Interestingly, the impressionist-abstract artist has a rather strange prelude to each of her work with the brush. She would write down the ideas behind each of them. “Often they are long notes. Would run into 10 to 12 pages,” adds 45-year-old Neelima, who has studied painting techniques at Arpana Caur’s Academy of Fine Art and Literature and is an author of four bestselling novels on poverty and political corruption. “All the same, language should not control your thoughts; instead must brighten up your spiritual side.”
Standing out with images that goes with the general grain of the show is a work titled ‘Talking Stones’. The 24x36-inch painting takes a zoomed-out view at a landscape defined by rocks, which Neelima notices are typically “sculpted by water or winds”. “It’s a congregation of stones in tranquility, talking to each other or to us or both.”
Neelima’s show, which is on till January 16, has a segment under ‘The Moon’, where the surreal quotient particularly thickens. One has the celestial body seen in a sky that is brown of all colours amid a cluster of clouds that seem to find bluish reflections below, where a lone leafless tree pops up a white-lined silhouette and leaves it to the viewer to assess—if at all—whether it’s anchored on earth or floating in the air. “A pair of young visitors just told me the image reminded them of bedtime stories,” adds the artist, who has family moorings in paddy-rich Krishna district’s Kota village of Andhra Pradesh.

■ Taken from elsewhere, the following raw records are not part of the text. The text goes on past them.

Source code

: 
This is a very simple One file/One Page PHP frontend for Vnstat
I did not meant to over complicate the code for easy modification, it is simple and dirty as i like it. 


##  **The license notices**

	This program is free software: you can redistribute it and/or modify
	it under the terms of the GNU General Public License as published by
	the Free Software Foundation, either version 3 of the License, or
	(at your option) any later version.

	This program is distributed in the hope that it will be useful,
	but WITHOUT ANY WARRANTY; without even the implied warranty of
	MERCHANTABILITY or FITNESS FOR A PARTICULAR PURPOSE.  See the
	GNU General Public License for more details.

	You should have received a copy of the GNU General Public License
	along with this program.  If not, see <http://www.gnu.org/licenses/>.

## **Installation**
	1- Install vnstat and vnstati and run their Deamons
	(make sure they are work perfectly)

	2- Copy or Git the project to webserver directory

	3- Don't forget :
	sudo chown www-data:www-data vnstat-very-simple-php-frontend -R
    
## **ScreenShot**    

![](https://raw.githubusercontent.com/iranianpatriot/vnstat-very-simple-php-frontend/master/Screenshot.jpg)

Overall, Neelima, who made a relatively late entry into public domain as an artist by putting up her first show only in 2005, believes her ‘Places of Worship’ seeks to free Ayodhya from its perceived boundaries and find it the way it has been: without form that belonged to any one religion and without tradition allied to a particular faith. “Seeking for god can be not just for yourself, but for the whole humanity.”